> _Your task_: Look below for lines that hold the string "Carlo" and copy each one.

> _Material for this task_:
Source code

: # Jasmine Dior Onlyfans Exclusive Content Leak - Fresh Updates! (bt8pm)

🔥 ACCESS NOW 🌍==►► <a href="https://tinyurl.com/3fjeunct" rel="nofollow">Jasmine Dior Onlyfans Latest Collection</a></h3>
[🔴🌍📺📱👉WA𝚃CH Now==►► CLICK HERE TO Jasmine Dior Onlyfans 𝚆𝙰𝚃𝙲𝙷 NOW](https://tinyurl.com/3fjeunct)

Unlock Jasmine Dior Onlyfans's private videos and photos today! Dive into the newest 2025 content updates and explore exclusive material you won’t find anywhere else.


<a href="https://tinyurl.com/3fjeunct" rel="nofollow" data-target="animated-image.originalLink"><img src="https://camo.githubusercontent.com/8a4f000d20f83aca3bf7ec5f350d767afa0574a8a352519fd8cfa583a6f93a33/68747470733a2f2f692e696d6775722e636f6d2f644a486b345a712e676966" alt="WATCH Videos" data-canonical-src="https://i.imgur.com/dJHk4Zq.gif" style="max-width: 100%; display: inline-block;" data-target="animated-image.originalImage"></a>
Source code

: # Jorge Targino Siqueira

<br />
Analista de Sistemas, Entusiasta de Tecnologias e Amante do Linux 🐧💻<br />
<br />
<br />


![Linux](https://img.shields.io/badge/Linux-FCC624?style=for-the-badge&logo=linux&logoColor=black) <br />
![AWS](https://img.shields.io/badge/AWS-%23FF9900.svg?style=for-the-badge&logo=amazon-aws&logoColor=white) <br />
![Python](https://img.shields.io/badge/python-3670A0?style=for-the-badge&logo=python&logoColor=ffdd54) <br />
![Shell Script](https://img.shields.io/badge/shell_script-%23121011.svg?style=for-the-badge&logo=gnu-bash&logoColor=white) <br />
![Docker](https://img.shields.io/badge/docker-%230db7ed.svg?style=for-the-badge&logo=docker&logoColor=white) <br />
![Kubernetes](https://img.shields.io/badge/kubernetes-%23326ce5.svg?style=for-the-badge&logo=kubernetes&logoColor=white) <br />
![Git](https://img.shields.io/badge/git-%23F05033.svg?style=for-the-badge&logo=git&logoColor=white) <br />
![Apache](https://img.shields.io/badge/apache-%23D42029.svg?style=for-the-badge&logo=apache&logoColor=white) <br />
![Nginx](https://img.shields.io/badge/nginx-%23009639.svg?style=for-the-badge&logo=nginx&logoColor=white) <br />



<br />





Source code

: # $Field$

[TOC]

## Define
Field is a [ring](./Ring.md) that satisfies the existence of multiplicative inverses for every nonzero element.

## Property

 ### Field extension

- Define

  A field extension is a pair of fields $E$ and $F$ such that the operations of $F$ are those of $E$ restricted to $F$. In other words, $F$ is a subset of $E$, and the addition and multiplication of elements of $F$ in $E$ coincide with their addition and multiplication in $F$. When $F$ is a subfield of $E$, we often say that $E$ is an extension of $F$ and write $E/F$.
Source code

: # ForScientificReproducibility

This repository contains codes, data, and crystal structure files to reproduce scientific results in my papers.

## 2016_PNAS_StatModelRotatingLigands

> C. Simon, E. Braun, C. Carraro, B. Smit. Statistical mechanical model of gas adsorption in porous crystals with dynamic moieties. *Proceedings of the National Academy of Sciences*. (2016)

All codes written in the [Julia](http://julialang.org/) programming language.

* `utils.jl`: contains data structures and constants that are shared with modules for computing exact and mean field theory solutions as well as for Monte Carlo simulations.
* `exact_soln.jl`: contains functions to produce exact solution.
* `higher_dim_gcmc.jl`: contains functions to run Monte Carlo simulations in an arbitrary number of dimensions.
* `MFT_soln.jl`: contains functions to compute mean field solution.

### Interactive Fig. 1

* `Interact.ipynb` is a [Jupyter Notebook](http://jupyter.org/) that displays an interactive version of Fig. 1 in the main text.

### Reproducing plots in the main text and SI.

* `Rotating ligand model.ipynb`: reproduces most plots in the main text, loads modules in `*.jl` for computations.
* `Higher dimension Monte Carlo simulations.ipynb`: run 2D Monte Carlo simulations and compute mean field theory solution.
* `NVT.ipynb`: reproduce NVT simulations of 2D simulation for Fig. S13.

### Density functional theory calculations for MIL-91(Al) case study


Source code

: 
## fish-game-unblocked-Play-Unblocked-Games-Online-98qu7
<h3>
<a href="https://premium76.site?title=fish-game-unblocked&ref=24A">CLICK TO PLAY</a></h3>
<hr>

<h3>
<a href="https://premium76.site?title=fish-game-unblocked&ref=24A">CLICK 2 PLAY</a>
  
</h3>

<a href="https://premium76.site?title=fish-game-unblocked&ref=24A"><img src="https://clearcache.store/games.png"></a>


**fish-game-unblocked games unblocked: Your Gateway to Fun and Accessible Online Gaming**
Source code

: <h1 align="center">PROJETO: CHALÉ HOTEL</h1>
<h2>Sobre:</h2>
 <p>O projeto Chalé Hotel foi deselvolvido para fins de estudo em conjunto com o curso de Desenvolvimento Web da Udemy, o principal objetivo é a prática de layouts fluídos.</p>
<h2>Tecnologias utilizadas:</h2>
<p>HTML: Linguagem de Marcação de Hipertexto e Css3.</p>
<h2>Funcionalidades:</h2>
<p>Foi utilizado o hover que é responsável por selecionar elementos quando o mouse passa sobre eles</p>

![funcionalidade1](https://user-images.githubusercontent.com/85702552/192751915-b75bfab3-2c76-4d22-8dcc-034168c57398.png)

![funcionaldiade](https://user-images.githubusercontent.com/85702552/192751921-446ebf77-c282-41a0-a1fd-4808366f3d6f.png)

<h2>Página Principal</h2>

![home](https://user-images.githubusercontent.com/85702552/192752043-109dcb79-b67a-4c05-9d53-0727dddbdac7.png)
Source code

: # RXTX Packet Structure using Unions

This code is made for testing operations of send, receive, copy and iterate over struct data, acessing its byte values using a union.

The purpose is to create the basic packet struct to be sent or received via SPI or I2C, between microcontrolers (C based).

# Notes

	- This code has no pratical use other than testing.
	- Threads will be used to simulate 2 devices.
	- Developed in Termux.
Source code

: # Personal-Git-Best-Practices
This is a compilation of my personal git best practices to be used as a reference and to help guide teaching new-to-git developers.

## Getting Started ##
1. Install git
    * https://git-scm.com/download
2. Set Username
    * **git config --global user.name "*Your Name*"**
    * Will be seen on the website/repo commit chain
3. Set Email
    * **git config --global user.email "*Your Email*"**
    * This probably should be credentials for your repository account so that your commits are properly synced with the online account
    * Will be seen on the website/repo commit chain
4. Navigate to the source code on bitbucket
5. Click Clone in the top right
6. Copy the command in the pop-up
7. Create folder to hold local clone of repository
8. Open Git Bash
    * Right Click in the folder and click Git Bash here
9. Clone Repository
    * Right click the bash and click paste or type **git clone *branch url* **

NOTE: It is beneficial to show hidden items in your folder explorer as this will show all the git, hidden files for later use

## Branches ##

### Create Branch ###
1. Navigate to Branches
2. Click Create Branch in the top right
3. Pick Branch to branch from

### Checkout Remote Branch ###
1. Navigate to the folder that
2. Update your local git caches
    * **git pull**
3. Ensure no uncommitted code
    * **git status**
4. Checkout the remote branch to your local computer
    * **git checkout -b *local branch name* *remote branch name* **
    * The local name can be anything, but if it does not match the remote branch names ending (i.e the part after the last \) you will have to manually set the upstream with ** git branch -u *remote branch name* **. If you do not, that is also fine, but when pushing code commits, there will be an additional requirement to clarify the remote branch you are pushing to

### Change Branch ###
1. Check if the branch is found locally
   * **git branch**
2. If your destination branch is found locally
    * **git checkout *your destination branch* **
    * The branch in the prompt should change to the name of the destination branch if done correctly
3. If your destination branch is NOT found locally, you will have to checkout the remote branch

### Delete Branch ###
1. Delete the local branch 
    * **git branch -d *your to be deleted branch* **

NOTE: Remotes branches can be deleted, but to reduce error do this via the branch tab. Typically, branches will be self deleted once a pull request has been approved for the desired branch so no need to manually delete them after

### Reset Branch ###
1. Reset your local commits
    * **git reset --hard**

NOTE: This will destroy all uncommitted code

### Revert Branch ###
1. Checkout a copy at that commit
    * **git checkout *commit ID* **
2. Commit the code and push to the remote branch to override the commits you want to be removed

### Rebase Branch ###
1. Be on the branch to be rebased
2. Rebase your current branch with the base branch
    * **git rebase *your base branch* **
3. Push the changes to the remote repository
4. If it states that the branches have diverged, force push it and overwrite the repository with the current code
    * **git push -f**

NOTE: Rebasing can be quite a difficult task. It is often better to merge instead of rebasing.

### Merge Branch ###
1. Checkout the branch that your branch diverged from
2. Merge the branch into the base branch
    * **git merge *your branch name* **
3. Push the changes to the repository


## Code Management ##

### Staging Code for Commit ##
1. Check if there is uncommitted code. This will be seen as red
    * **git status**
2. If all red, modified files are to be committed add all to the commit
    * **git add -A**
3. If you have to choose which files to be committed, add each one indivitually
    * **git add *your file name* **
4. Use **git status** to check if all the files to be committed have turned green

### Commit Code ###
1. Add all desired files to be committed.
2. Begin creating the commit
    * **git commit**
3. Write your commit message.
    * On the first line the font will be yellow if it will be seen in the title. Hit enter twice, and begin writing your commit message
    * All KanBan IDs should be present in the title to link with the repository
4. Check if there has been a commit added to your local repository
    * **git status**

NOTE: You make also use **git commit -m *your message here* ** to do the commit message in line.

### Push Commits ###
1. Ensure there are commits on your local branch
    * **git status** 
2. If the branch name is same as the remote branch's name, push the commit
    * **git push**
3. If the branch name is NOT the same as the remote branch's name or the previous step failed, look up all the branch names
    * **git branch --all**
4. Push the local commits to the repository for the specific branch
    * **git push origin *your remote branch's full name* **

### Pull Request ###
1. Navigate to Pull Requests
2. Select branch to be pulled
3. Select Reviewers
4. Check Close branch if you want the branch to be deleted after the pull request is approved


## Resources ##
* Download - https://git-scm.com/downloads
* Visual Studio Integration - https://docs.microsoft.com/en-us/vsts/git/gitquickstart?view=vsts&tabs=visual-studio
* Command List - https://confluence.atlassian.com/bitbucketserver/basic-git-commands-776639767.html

> _Task output_:
* `utils.jl`: contains data structures and constants that are shared with modules for computing exact and mean field theory solutions as well as for Monte Carlo simulations.
* `higher_dim_gcmc.jl`: contains functions to run Monte Carlo simulations in an arbitrary number of dimensions.
* `Higher dimension Monte Carlo simulations.ipynb`: run 2D Monte Carlo simulations and compute mean field theory solution.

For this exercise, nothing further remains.